The judiciary will come up with a separate standard of procedure (SOP) to resolve monetary disputes that are not included in the Rules and Regulations for Registered Private Money Lenders (RRRPML) 2021.
Private money lending has become a concern resulting in adverse socio-economic consequences involving litigations despite Royal Monetary Authority (RMA) discouraging it.
RMA’s chief general counsel, Damche Tenzin, said that with the Private Money Lending Rules and Regulations (PMLRR) 2016, the cases involving unregistered private money lending were dismissed by the court.
The PMLRR that came into effect from April 1, 2017 mandates that a formal money lending business in the market would require registration with the RMA. It restricts informal money lending. However, the rule only forced people to execute sales deeds or fraudulent cheque writing.
“There was social tension increasing in the communities, sometimes lenders take advantage and vice-versa,” Damche Tenzin said.
Also, he said that with the new provision, the cases that do not come under the jurisdiction of the RMA, the court will hear a separate case and the provision is included in consultation with the judiciary.

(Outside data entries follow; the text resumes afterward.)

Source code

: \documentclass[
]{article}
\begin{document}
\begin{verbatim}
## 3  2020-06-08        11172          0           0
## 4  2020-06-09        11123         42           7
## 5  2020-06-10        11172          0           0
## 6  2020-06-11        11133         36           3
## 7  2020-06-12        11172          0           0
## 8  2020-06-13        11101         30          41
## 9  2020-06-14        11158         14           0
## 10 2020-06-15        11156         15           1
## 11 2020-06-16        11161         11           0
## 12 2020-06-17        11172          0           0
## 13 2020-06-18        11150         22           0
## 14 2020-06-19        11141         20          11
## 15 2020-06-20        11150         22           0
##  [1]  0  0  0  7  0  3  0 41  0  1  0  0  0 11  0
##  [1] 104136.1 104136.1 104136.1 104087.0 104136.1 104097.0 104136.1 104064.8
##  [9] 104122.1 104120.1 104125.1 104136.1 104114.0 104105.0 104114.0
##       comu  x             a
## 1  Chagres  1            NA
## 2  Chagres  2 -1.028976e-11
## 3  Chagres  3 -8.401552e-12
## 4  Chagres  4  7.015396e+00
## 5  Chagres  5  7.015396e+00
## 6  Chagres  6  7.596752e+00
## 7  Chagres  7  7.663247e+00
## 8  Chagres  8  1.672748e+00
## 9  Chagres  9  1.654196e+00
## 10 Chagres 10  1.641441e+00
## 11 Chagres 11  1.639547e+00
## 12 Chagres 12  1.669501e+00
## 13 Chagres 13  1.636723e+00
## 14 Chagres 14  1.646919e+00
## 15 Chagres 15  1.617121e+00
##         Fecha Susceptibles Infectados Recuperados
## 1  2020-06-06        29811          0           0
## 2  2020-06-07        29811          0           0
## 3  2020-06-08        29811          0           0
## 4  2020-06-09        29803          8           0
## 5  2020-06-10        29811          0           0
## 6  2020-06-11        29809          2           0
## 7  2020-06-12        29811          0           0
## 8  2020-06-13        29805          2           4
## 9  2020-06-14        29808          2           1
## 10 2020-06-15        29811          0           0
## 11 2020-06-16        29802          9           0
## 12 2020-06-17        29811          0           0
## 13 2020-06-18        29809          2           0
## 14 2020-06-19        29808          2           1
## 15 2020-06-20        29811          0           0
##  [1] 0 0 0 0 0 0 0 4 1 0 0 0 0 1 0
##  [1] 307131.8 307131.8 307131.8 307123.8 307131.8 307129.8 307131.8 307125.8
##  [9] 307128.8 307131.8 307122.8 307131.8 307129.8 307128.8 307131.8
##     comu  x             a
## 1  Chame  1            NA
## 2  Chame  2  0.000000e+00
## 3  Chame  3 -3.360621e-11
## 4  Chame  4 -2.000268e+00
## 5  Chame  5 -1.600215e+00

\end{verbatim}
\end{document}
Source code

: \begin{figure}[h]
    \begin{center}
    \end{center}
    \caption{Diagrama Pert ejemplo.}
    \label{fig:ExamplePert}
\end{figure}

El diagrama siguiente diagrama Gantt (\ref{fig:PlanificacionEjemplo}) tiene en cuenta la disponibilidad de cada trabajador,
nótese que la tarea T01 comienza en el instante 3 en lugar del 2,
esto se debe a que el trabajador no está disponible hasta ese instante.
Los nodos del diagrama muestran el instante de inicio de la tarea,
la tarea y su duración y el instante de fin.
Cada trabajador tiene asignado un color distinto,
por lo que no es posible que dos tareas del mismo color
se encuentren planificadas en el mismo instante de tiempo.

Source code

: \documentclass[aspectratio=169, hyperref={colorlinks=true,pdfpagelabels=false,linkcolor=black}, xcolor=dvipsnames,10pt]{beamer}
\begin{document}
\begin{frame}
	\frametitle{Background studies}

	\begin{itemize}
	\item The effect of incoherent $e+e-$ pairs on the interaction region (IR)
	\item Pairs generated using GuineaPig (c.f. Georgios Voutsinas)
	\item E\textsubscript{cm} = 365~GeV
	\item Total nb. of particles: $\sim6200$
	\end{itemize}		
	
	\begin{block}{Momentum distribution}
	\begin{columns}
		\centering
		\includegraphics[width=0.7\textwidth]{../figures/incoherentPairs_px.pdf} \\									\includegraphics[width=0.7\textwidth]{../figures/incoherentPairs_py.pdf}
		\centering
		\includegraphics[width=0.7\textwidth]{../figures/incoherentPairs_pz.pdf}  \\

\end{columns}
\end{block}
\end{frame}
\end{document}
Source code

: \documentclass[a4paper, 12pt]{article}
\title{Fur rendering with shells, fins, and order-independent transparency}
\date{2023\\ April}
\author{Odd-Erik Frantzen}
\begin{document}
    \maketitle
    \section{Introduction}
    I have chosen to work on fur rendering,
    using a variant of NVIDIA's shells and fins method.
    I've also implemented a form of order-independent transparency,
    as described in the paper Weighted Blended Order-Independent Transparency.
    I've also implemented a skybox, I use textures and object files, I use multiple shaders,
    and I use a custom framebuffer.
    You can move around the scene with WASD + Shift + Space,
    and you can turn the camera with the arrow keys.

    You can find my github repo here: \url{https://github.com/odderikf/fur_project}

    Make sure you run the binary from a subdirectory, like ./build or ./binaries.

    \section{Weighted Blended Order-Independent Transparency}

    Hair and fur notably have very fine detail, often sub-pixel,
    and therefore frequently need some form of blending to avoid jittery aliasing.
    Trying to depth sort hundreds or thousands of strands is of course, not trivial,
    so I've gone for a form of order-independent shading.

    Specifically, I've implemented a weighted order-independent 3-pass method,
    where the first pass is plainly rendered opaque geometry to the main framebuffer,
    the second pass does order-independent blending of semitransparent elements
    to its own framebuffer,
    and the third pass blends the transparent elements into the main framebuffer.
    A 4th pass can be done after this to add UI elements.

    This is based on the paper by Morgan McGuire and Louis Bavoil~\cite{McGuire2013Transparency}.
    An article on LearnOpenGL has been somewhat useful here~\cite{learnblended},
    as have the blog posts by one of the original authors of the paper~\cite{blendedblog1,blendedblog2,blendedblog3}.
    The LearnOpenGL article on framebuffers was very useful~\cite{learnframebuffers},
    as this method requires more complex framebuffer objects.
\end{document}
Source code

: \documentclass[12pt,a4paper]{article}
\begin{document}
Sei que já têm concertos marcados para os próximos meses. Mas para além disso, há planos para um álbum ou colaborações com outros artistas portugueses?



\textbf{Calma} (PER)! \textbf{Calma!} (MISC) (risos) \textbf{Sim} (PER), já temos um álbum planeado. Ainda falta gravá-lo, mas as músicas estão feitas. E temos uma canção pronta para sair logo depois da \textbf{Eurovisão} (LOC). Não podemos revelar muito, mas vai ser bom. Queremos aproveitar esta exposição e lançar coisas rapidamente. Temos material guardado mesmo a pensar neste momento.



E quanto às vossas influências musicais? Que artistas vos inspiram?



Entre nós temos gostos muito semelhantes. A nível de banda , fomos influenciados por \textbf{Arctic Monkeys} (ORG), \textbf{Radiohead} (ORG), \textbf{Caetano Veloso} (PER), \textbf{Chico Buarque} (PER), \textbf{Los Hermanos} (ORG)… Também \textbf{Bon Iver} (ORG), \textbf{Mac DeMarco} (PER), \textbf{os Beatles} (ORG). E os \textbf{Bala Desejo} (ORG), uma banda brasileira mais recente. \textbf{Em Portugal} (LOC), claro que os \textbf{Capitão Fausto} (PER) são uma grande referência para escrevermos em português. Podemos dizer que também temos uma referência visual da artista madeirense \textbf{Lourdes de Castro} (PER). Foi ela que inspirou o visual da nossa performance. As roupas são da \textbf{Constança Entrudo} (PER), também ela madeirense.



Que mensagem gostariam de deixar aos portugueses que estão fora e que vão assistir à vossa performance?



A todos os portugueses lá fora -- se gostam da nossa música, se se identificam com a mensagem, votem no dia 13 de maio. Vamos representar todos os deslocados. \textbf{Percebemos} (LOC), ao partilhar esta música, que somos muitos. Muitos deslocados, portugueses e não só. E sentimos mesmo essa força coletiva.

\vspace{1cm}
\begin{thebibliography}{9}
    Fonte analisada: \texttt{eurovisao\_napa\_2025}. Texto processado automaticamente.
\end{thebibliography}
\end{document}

According to section 12.2 of the RRRPML 2021: “The courts may accept all other monetary cases outside the purview of the RRRPML based on a separate SOP (formulated and implemented by the judiciary) and adjudicate the monetary suits, award penalties, and judgement in accordance with other relevant laws of the country.” The regulation would come into force from November 1.
A source said the rules give the liberty to accept monetary cases outside the private money lending rules based on the court’s own SOP. “Hopeful, that the court’s SOP is not lenient on illegal money lenders.”
He also said that when a court dismisses the monetary cases, it discourages lenders from choosing to operate illegally because of the risk of losing not just the interest but the principal as well.
However, he added that when a court accepts an illegal lending case, the illegal loan is legitimized (receives the legal right to reclaim the majority of illegal loans, but only if the borrower can prove it is illegal lending).
As per the new regulation, registered private money lenders with a registration certificate (validity for a year that can be renewed annually) can lend a maximum of Nu 0.5 million (M) to a single borrower with a valid written contract as per the Evidence Act (2005) and Contract Act (2013).
Also, a lender cannot lend a total loan of Nu 5M, for which specific approval from RMA would be required.
However, a lender without registration can lend up to Nu 90,000 to a single borrower or an aggregate of Nu 90,000 to multiple borrowers.
The regulation also states that the lender cannot charge interest of more than 15 percent per annum and that the borrower cannot accept the interest higher than 15 percent per annum.
Registered private moneylender, if found making any form of fraudulent agreement with a borrower, forfeiture of 25 percent of the total principal amount and other actions would be imposed as per the law.
If a borrower is found guilty of fraudulent practices, he or she would be dealt with relevant laws.
Currently, there are three registered private moneylenders.
Damche Tenzin said that the reason for the people not seeking registration certificates from the RMA to carry out private money lending business in recent years was that the number of micro-financial institutions like Respect, Educate, Nurture and Empower Women, Tarayana, Bhutan Care Credit Limited, Micro-finance Bhutan Private Limited, and Bhutan Association for Women Entrepreneurs were allowed by the RMA through licensing to provide more financial outlets or services to the people.
A source also said that changes have to be made to ensure that more register and operate legally to prevent exploitation by illegal moneylenders.
“I feel that this issue deserves the attention of our Parliament and that a Money Lending Act is eventually considered, “ he added.